Arcos, pagodes e arranha-céus
De regresso às zonas pedonais da Dongfeng Lu e da Zhengyi Lu, que se intersectam numa grande praça cingida por centros comerciais e adereçada com um chinesíssimo pórtico, sentimos no ar os odores da comida de rua que vêm esvoaçando das ruelas mais chegadas. Os aromas e as receitas ajudam também ao retrato da multiculturalidade e da pluralidade étnica do Yunnan – 25 grupos minoritários, totalizando um terço da população. Para paladares convencionais ou conservadores, há ali por perto restaurantes com comida previsível, incluindo as cada vez mais ubíquas cadeias de fast food internacionais – e, hèlás, as nacionais, como a Dico’s, um sucesso confuciano-capitalista que já conta com mais de dois mil estabelecimentos em território chinês e que projecta chegar aos dez mil lá para o ano 2030.

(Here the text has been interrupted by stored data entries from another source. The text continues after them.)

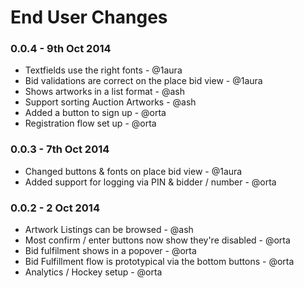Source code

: # End User Changes

### 0.0.4 - 9th Oct 2014

* Textfields use the right fonts - @1aura
* Bid validations are correct on the place bid view - @1aura
* Shows artworks in a list format - @ash
* Support sorting Auction Artworks - @ash
* Added a button to sign up - @orta
* Registration flow set up - @orta

### 0.0.3 - 7th Oct 2014

* Changed buttons & fonts on place bid view - @1aura
* Added support for logging via PIN & bidder / number - @orta

### 0.0.2 - 2 Oct 2014

* Artwork Listings can be browsed - @ash
* Most confirm / enter buttons now show they're disabled - @orta
* Bid fulfilment shows in a popover - @orta
* Bid Fulfillment flow is prototypical via the bottom buttons - @orta
* Analytics / Hockey setup - @orta
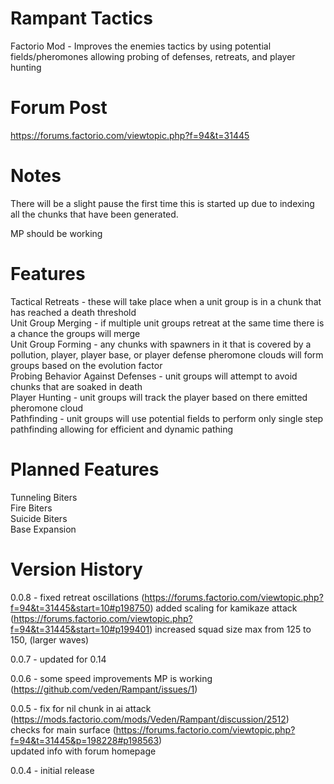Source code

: # Rampant Tactics
Factorio Mod - Improves the enemies tactics by using potential fields/pheromones allowing probing of defenses, retreats, and player hunting  

# Forum Post

https://forums.factorio.com/viewtopic.php?f=94&t=31445

# Notes

There will be a slight pause the first time this is started up due to indexing all the chunks that have been generated.  

MP should be working

# Features

Tactical Retreats - these will take place when a unit group is in a chunk that has reached a death threshold  
Unit Group Merging  - if multiple unit groups retreat at the same time there is a chance the groups will merge  
Unit Group Forming - any chunks with spawners in it that is covered by a pollution, player, player base, or player defense pheromone clouds will form groups based on the evolution factor  
Probing Behavior Against Defenses - unit groups will attempt to avoid chunks that are soaked in death  
Player Hunting  - unit groups will track the player based on there emitted pheromone cloud  
Pathfinding - unit groups will use potential fields to perform only single step pathfinding allowing for efficient and dynamic pathing

# Planned Features

Tunneling Biters  
Fire Biters  
Suicide Biters  
Base Expansion  

# Version History

0.0.8 - fixed retreat oscillations (https://forums.factorio.com/viewtopic.php?f=94&t=31445&start=10#p198750)
        added scaling for kamikaze attack (https://forums.factorio.com/viewtopic.php?f=94&t=31445&start=10#p199401)
        increased squad size max from 125 to 150, (larger waves)

0.0.7 - updated for 0.14  

0.0.6 - some speed improvements 
        MP is working (https://github.com/veden/Rampant/issues/1)

0.0.5 - fix for nil chunk in ai attack (https://mods.factorio.com/mods/Veden/Rampant/discussion/2512)  
        checks for main surface (https://forums.factorio.com/viewtopic.php?f=94&t=31445&p=198228#p198563)  
        updated info with forum homepage  
        
0.0.4 - initial release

Um pouco à maneira de Cartier-Bresson, uma miscelânea de instantâneos, de imagens que, por mais pitorescas, não valem as mil palavras do enganoso aforismo: música a jorrar de um leitor de mp3 pendurado a tiracolo de um velhote de boné à Mao, um pequeno grupo de mulheres a dançar, atentíssimas aos passos, os massagistas cegos, de bata branca, alinhados à sombra das árvores da Zhengyi Lu, a deitar mãos às maleitas dos pacientes, a pequenada em passeio de domingo (todos os dias da semana) entretida com canas de pesca de brinquedo e a vigiar o movimento dos peixes de um laguinho - nada a sério como na infância do personagem de Gao, mais tanque do que lago, paciência, tudo muda -, o mercado nocturno de Kundu, sempre animado, com as suas lojas de panóplia “étnica”, restaurantes populares onde se come bem, mesmo sem indícios de chefs, e bares à espera da maré alta de jovens, notas e notas de jovial consumismo por todos os lados (quão longe se está dos espartilhos e interdições da Revolução Cultural e dos resquícios medievais da primeira metade do século XX), marcas globais, apátridas, afixadas em grandes cartazes de moderníssimo e eficaz design, os pagodes de Dongsi e Xisi, ambos com treze andares bem contados para seduzir a fortuna, tabuleiros nas montras das pastelarias, recheados de portuguese egg tarts, os dàn tà, pastéis de nata com sotaque chinês…
Ao início da noite, quando as iluminações um tanto feéricas dos arranha-céus modelam o cenário à moda de um parque de diversões, com uma infinidade de luzinhas de néon a catrapiscar em arco-íris, misturamo-nos com a multidão que gravita à roda das bancas de comida de rua ao lado da Jinbi Lu e dos esplêndidos arcos que se expõem como símbolo histórico da cidade de Kunming. O nosso Frei Gaspar da Cruz anotou flagrantes fidelidades estéticas sustentadas no estruturante conservadorismo confuciano e cuidou de alentar com minúcia a sua narrativa de viagem pela China: "Em todas as ruas das cidades nobres, que são ruas reais ou principais, há, mui sumptuosos e muitos, arcos triunfais (...). São estes arcos, nestas cidades nobres, além de sumptuosos, mui galantes e mui bem obrados...". Neste agora, que é o da jornada contemporânea no século em que a economia chinesa se tornou a segunda do planeta, e em que os turistas do país de Confúcio redescobrem, aos milhões, o que os anos loucos da Revolução Cultural sublimaram (e visaram reduzir a pó), não há que esperar por particulares celebrações ou datas insignes. Tal como Li-Mei - companheira de viagem desde a antiga capital do Laos e guia nestas andanças pela sua cidade - me havia antecipado minutos antes, uma engenhosa luminária lança claridade sobre a elegância que deixou Gaspar da Cruz encantado. Os arcos - escreveu o viajante quinhentista - levam por cima "mui galante edifício de madeira: é coberto por cima com telha mui galante de porcelana, a qual lhe dá muita graça e formosura".